Sven Delblanc

  • Born: May 26, 1931
  • Birthplace: Swan River, Manitoba, Canada
  • Died: December 15, 1992
  • Place of death: Uppsala, Sweden

Biography

Although he was the grandson of a Lutheran minister in the U.S. and was born in Canada, Sven Delblanc was of Swedish descent and returned with his family to a village in southern Sweden at age four. He studied and received a doctorate in 1965 from the University of Uppsala for his thesis on Swedish literature of the sixteenth century. Until the middle of his life, Delblanc taught in Swedish and American universities, and then devoted himself to full-time writing. From his first novel onward, Delblanc displayed a preoccupation with societal demands for conformity.
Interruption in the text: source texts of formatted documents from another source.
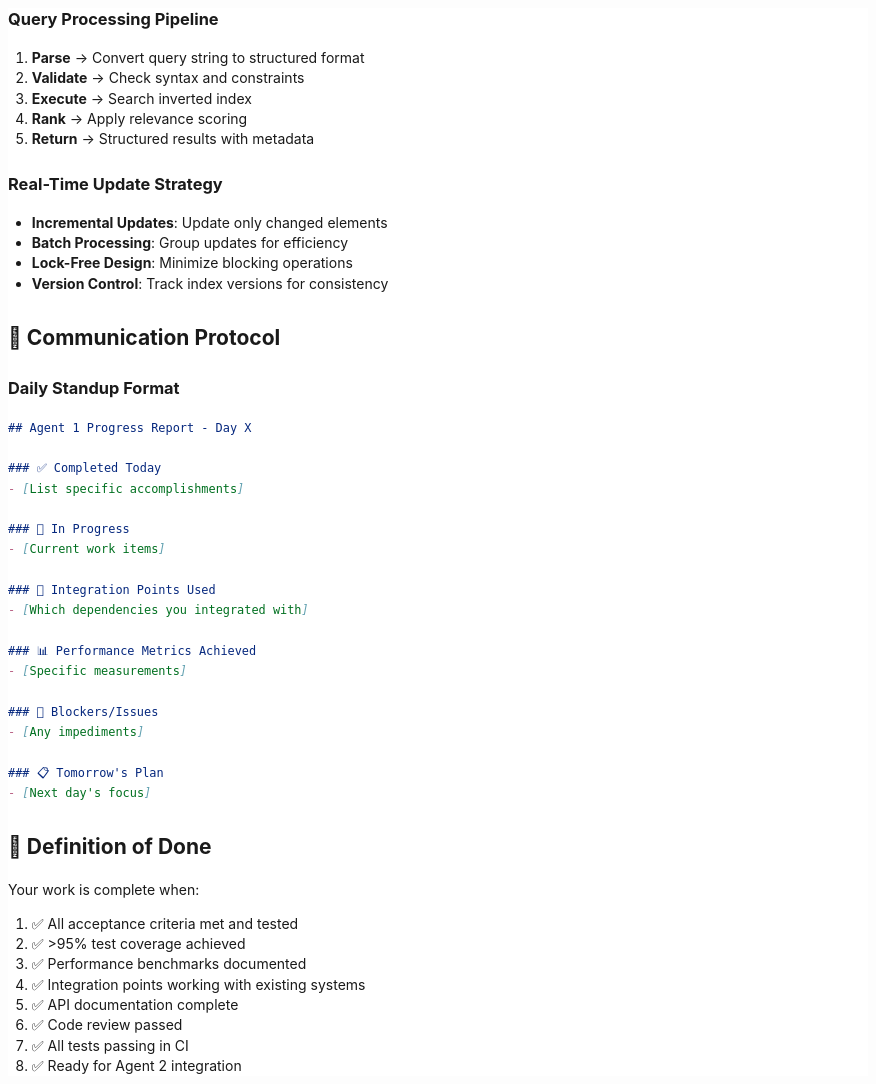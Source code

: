 ### Query Processing Pipeline
1. **Parse** → Convert query string to structured format
2. **Validate** → Check syntax and constraints
3. **Execute** → Search inverted index
4. **Rank** → Apply relevance scoring
5. **Return** → Structured results with metadata

### Real-Time Update Strategy
- **Incremental Updates**: Update only changed elements
- **Batch Processing**: Group updates for efficiency
- **Lock-Free Design**: Minimize blocking operations
- **Version Control**: Track index versions for consistency

## 🔗 Communication Protocol

### Daily Standup Format
```markdown
## Agent 1 Progress Report - Day X

### ✅ Completed Today
- [List specific accomplishments]

### 🚧 In Progress
- [Current work items]

### 🔄 Integration Points Used
- [Which dependencies you integrated with]

### 📊 Performance Metrics Achieved
- [Specific measurements]

### 🚨 Blockers/Issues
- [Any impediments]

### 📋 Tomorrow's Plan
- [Next day's focus]
```

## 🏁 Definition of Done

Your work is complete when:
1. ✅ All acceptance criteria met and tested
2. ✅ >95% test coverage achieved
3. ✅ Performance benchmarks documented
4. ✅ Integration points working with existing systems
5. ✅ API documentation complete
6. ✅ Code review passed
7. ✅ All tests passing in CI
8. ✅ Ready for Agent 2 integration

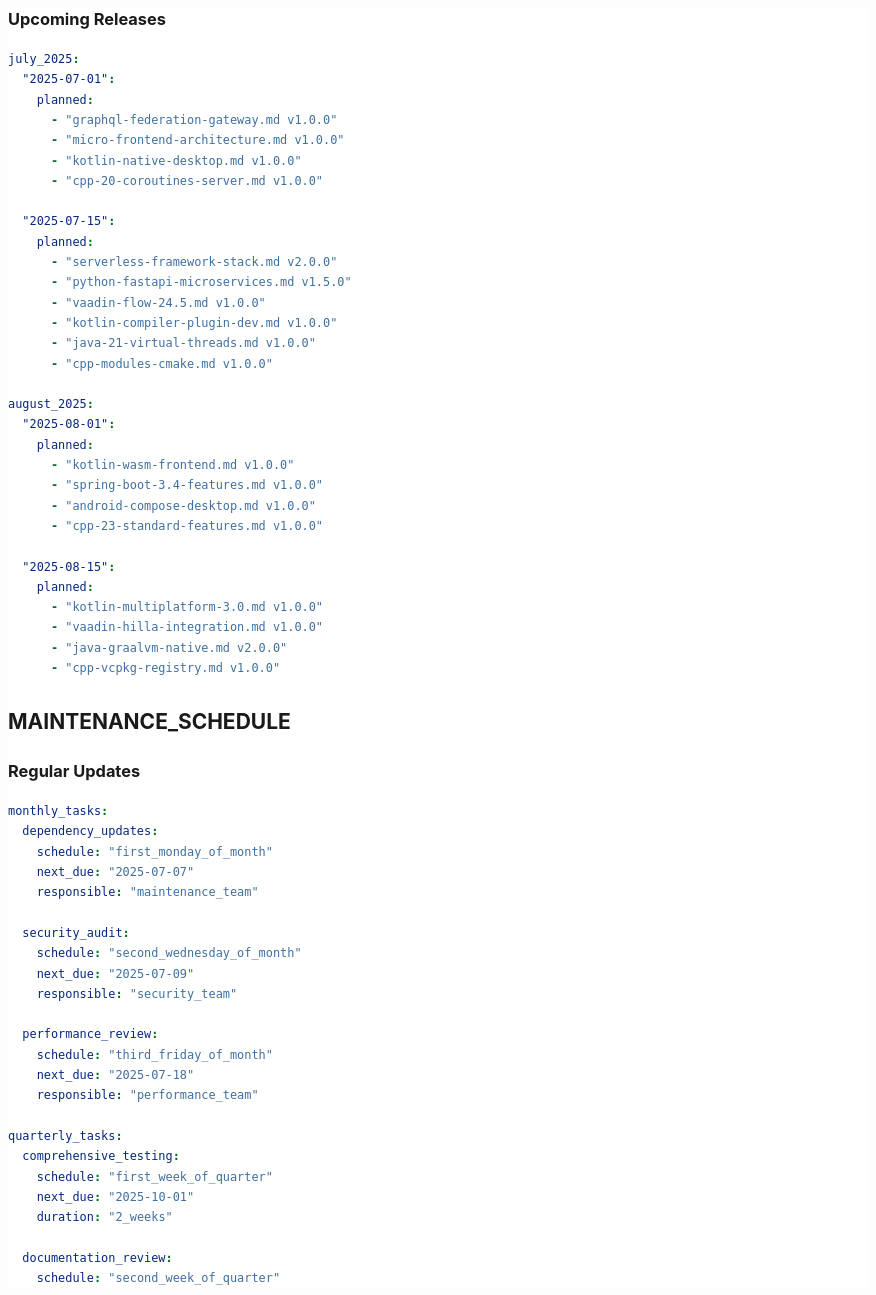 ### Upcoming Releases
```yaml
july_2025:
  "2025-07-01":
    planned:
      - "graphql-federation-gateway.md v1.0.0"
      - "micro-frontend-architecture.md v1.0.0"
      - "kotlin-native-desktop.md v1.0.0"
      - "cpp-20-coroutines-server.md v1.0.0"
    
  "2025-07-15":
    planned:
      - "serverless-framework-stack.md v2.0.0"
      - "python-fastapi-microservices.md v1.5.0"
      - "vaadin-flow-24.5.md v1.0.0"
      - "kotlin-compiler-plugin-dev.md v1.0.0"
      - "java-21-virtual-threads.md v1.0.0"
      - "cpp-modules-cmake.md v1.0.0"

august_2025:
  "2025-08-01":
    planned:
      - "kotlin-wasm-frontend.md v1.0.0"
      - "spring-boot-3.4-features.md v1.0.0"
      - "android-compose-desktop.md v1.0.0"
      - "cpp-23-standard-features.md v1.0.0"
    
  "2025-08-15":
    planned:
      - "kotlin-multiplatform-3.0.md v1.0.0"
      - "vaadin-hilla-integration.md v1.0.0"
      - "java-graalvm-native.md v2.0.0"
      - "cpp-vcpkg-registry.md v1.0.0"
```

## MAINTENANCE_SCHEDULE

### Regular Updates
```yaml
monthly_tasks:
  dependency_updates:
    schedule: "first_monday_of_month"
    next_due: "2025-07-07"
    responsible: "maintenance_team"
    
  security_audit:
    schedule: "second_wednesday_of_month"
    next_due: "2025-07-09"
    responsible: "security_team"
    
  performance_review:
    schedule: "third_friday_of_month"
    next_due: "2025-07-18"
    responsible: "performance_team"

quarterly_tasks:
  comprehensive_testing:
    schedule: "first_week_of_quarter"
    next_due: "2025-10-01"
    duration: "2_weeks"
    
  documentation_review:
    schedule: "second_week_of_quarter"
```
Influenced somewhat by high-profile, leftist activists during his academic sojourn in Berkeley, California, he never tired of treating social issues and often discussed things like the fascist tendencies he saw in American life or sexist behavior among cultural leaders in Scandinavia. He saw art as the means of escaping from the tyranny of existence as one usually experiences it. His novel Samuels bok, published in 1981, won the Nordic Literature Prize. In addition to his novels, Delblanc wrote several dramatic works. His Hedeby series of novels about rural life in the 1930’s and 1940’s inspired a brief television series of great popularity. Delblanc used a wide array of literary forms as vehicles for his social ideas. He died of cancer in 1992.